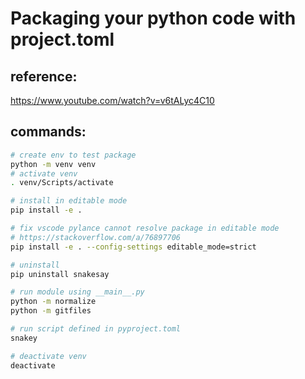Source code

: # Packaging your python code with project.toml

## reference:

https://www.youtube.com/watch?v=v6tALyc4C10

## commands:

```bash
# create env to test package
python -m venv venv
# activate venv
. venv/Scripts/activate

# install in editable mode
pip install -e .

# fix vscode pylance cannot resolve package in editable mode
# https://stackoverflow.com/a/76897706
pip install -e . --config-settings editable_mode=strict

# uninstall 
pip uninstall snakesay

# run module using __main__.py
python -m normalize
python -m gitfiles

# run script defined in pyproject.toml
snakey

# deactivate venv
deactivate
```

---

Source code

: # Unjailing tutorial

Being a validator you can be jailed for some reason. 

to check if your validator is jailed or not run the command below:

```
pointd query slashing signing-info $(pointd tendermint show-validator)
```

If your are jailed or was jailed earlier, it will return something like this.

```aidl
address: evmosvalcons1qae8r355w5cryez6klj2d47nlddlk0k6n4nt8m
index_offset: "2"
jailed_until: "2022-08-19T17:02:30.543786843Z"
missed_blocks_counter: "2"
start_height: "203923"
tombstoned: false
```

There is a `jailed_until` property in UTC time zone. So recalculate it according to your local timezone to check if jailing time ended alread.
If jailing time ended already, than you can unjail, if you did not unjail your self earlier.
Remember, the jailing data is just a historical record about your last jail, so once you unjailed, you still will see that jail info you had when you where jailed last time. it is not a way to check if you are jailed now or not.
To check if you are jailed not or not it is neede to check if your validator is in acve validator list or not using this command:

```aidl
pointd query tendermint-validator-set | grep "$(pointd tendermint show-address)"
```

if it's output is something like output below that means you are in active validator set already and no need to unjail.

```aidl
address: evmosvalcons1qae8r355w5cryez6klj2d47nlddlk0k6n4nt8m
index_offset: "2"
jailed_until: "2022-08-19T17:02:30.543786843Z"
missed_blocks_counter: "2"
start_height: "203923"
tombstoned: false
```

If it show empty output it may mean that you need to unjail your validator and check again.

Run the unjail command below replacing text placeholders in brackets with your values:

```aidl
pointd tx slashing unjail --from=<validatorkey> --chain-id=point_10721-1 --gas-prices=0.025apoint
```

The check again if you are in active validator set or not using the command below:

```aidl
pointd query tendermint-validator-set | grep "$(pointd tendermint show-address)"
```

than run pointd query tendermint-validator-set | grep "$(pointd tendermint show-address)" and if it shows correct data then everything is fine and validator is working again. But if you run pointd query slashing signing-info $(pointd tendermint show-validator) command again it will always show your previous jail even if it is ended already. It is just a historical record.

---

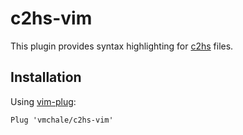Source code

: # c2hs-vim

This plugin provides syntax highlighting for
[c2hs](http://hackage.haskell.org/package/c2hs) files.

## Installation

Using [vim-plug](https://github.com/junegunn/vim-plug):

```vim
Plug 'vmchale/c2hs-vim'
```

---

▸ EXERCISE AIM: From the data above, copy out every line with the string "like" in it.

▸ RESPONSE:
If your are jailed or was jailed earlier, it will return something like this.
if it's output is something like output below that means you are in active validator set already and no need to unjail.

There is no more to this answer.